Third, we extracted the synchrony of cell division (Fig. 7). An embryo at the 32-cell stage or more at 3.5 days is a normal embryo at the blastocyst stage48,49. Embryos 3 and 10 did not reach the 16-cell stage. The interstage duration (3-, 5- to 7-, 9- to 15-, 17- to 31-cell stage) in these embryos tended to be longer than in the others. Therefore, cell division in embryos 3 and 10 was not synchronised.

Fig. 7: Synchrony of cell division.
figure 7

Each colour represents an embryo stage. If cell division is synchronous, the 2-, 4-, 8-, 16- and 32-cell stages are longer than the other stages. In Emb.3 and Emb.10, cell divisions were not synchronous.

Thus, we showed that we can extract quantitative criteria of early mouse development using QCANet and quantitatively evaluate differences between individual embryos.

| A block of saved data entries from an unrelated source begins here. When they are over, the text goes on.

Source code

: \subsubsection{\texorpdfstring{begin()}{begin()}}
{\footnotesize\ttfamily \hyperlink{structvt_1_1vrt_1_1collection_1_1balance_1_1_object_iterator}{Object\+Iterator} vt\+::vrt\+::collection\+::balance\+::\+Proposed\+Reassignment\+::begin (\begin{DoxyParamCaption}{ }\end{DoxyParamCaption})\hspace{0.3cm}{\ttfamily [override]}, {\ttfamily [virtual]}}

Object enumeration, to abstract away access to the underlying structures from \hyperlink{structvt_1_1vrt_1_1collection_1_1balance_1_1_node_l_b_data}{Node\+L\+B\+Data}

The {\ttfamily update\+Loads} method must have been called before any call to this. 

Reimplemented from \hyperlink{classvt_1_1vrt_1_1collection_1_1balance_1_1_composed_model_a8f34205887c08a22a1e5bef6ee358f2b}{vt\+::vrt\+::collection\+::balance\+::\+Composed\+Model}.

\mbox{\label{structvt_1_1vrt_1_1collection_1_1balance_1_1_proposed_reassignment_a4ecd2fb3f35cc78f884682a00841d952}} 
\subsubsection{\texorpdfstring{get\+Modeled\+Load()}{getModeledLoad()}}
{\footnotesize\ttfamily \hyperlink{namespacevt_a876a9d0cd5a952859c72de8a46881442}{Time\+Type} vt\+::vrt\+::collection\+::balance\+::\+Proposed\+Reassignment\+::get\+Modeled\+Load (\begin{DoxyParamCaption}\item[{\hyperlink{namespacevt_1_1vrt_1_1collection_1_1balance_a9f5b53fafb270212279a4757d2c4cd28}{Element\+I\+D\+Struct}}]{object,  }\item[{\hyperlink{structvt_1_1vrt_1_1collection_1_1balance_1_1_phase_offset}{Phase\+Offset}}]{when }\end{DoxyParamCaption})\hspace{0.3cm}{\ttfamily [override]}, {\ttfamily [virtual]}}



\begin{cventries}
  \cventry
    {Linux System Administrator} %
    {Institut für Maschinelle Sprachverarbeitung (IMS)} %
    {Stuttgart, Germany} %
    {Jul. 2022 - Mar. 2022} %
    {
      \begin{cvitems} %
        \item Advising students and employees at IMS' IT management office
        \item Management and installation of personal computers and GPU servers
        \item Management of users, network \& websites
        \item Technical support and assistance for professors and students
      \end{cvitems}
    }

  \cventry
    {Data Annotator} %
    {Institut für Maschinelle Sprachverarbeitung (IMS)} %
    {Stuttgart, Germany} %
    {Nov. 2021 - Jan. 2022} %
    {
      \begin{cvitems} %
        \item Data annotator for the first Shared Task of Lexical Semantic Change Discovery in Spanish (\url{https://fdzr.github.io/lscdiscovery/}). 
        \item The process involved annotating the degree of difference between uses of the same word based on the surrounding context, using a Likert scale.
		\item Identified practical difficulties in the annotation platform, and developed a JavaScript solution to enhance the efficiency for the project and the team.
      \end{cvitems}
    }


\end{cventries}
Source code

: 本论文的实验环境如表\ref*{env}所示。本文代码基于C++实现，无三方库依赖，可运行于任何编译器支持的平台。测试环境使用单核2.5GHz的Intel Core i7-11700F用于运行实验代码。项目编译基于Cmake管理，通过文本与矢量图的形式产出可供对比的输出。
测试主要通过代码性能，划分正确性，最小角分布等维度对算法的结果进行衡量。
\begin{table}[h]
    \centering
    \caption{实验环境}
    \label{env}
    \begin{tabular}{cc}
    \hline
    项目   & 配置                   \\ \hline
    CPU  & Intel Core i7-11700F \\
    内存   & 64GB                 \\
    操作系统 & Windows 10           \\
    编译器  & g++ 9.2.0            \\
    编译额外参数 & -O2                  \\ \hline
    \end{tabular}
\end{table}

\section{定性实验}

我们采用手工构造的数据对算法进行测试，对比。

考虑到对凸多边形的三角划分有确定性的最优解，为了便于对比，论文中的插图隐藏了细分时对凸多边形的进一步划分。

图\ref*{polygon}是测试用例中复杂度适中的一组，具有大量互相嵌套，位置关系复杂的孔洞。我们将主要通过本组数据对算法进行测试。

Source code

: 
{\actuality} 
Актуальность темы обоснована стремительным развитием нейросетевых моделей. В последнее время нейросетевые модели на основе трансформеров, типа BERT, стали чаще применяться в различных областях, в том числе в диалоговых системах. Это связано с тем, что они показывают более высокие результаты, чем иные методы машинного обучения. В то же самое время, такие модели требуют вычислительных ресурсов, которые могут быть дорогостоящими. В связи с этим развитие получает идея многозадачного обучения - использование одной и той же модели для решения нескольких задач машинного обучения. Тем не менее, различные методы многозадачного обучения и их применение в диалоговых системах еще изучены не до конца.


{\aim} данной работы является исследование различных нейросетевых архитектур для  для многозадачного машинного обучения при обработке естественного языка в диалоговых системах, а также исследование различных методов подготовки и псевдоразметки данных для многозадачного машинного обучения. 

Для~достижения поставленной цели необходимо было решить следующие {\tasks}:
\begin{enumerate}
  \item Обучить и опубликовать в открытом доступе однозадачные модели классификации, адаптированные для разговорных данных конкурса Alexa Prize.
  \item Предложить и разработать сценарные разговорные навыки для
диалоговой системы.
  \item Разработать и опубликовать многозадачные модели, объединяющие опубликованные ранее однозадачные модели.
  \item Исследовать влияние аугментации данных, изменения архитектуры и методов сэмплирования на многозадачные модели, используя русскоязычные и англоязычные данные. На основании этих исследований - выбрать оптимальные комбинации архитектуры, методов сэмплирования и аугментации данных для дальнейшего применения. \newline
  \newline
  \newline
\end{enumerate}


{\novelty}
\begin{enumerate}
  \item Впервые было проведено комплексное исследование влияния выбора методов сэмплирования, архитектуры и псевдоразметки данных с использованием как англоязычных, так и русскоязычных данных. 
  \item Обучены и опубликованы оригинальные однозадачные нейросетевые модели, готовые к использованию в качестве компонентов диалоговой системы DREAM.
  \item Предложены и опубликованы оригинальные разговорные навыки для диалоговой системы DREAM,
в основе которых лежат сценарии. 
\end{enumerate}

Classification and quantification of differentiated cell nuclei

The first cell differentiation in early mouse development begins with the separation of the inner cell mass (ICM), which will form the embryo body, and trophectoderm (TE), which will form the placenta. This differentiation begins at the morula stage50. The cell fate choice between the ICM or TE is correlated with the spatial arrangement of cells inside or outside each region after the morula stage51,52. However, there are no reports on the temporal changes in the ratio of outer cells to inner cells within each stage, the morula and the blastocyst. Therefore, we quantified the temporal changes in the numbers of the inner and outer cells from the 16-cell stage, which we considered as morula, to the blastocyst.

Differentiated cells in the blastocyst can be used to reliably distinguish between the inner and outer cells52. To establish a boundary between the inner and outer cells, we used immunofluorescence staining of four blastocysts with antibodies against OCT3/4 and CDX2, transcription factors specifically expressed in the ICM and TE, respectively. Then, using the centre of gravity coordinates of the nuclei determined with the H2B probe, we determined a spherical boundary around the centre of the embryo that separates the inner and outer regions. Using the determined boundary, we classified the nuclei in time-series images into those belonging to the inner cells or outer cells from the 16-cell stage to the blastocyst stage (Supplementary Fig. 7a). The inner and outer cell areas classified at a ratio of 0.4 coincided with the experimentally confirmed ICM and TE areas (Fig. 8a and Supplementary Fig. 7b).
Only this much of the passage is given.